Goethe lachte. »Ach, sie soll mal nicht so kerngewiß tun, die gute ›Taute‹! Gar so leicht und vollständig, wie sie sich das denkt, ist der Wolfgang Goethe doch nicht zu durchschauen!«

»Du kannst ihr dankbar sein, der Fahlmer. Wer weiß, was geschehen wäre, wenn sie Lili nicht beruhigt hätte! Aber gewiß, auch das Mädel verdient sein volles Lob. Es will schon was heißen, von solch einem Familiensturm sich nicht unterkriegen zu lassen. Als man ihr zumutete, die Verlobung für aufgelöst zu erklären, hat sie sich aufs bestimmteste zur Wehr gesetzt. Zumindest, meinte sie, wolle sie warten, bis Du heimgekehrt wärest. Dann würde sich alles finden. Soviel Vertrauen setzt sie immer noch in Dich.«

Goethe biß sich auf die Lippen. »Das gute, arme Geschöpf! Wo ist sie jetzt? Wohl wieder in Offenbach?«

»Freilich, bei ihrer Cousine d'Orville!«

»Ich muß sehen, daß ich bald zu ihr hinkomme. Ich kann Lili nicht entbehren. Das weiß ich jetzt ganz genau. Hab' versucht, sie mir aus dem Herzen zu reißen. Es ist mir nicht gelungen. Und jetzt wohnt sie tiefer darin denn je. Mit allen Fasern hat sie sich festgeklammert.«

»Wolfgang, Wolfgang, bedenke, was Du vorhast!«

»Mutter, das mußt Du mir schon getrost überlassen! – Ich lebe, wie ich leben muß. Bin nur gehorsam einer Macht, deren Stimme ich in mir fühle.
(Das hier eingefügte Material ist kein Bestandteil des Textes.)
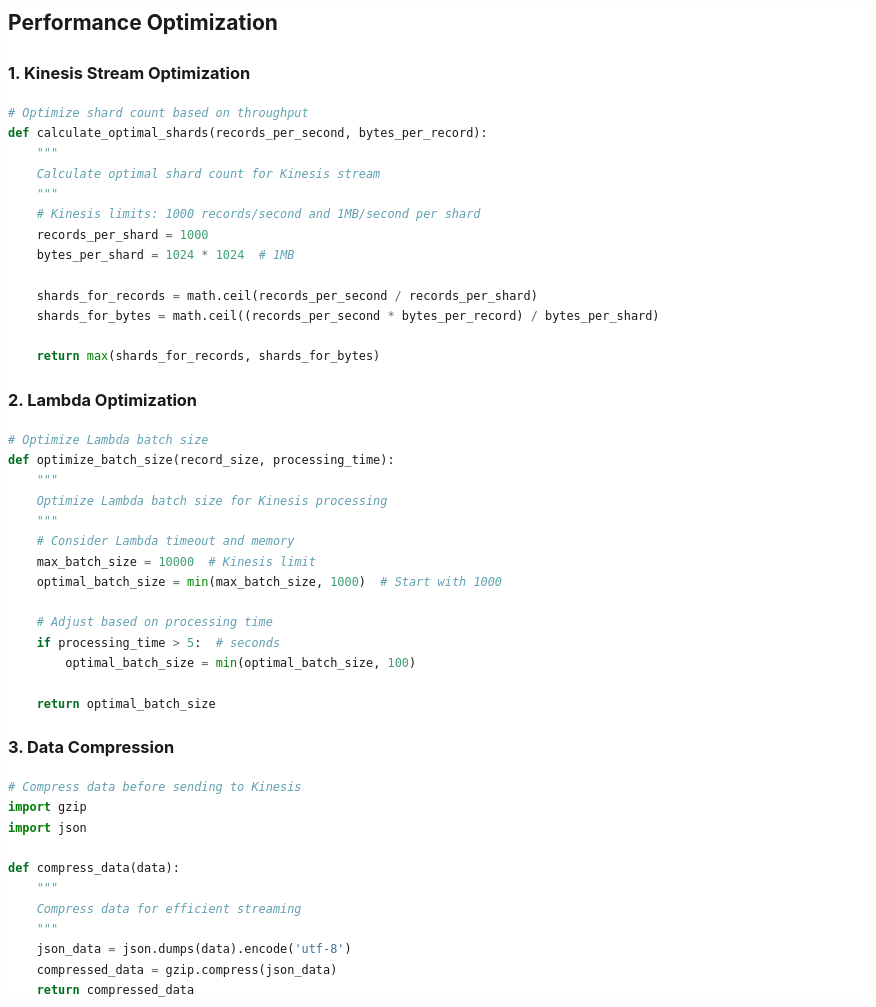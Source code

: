 ## Performance Optimization

### 1. Kinesis Stream Optimization
```python
# Optimize shard count based on throughput
def calculate_optimal_shards(records_per_second, bytes_per_record):
    """
    Calculate optimal shard count for Kinesis stream
    """
    # Kinesis limits: 1000 records/second and 1MB/second per shard
    records_per_shard = 1000
    bytes_per_shard = 1024 * 1024  # 1MB
    
    shards_for_records = math.ceil(records_per_second / records_per_shard)
    shards_for_bytes = math.ceil((records_per_second * bytes_per_record) / bytes_per_shard)
    
    return max(shards_for_records, shards_for_bytes)
```

### 2. Lambda Optimization
```python
# Optimize Lambda batch size
def optimize_batch_size(record_size, processing_time):
    """
    Optimize Lambda batch size for Kinesis processing
    """
    # Consider Lambda timeout and memory
    max_batch_size = 10000  # Kinesis limit
    optimal_batch_size = min(max_batch_size, 1000)  # Start with 1000
    
    # Adjust based on processing time
    if processing_time > 5:  # seconds
        optimal_batch_size = min(optimal_batch_size, 100)
    
    return optimal_batch_size
```

### 3. Data Compression
```python
# Compress data before sending to Kinesis
import gzip
import json

def compress_data(data):
    """
    Compress data for efficient streaming
    """
    json_data = json.dumps(data).encode('utf-8')
    compressed_data = gzip.compress(json_data)
    return compressed_data
```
Ich selbst tue dazu gar nichts. Das liebe Ding da oben, das Du Gott nennst, und dem auch ich vertraue, hat mein Schicksal fest in seine Hand genommen. Ohne seinen Willen geschieht nichts. Weiß, daß ich darauf bauen kann. So wunderliche Wege es mich manchmal führen mag.«

Er küßte die Mutter auf die Stirn und sie streichelte ihm das Haupthaar.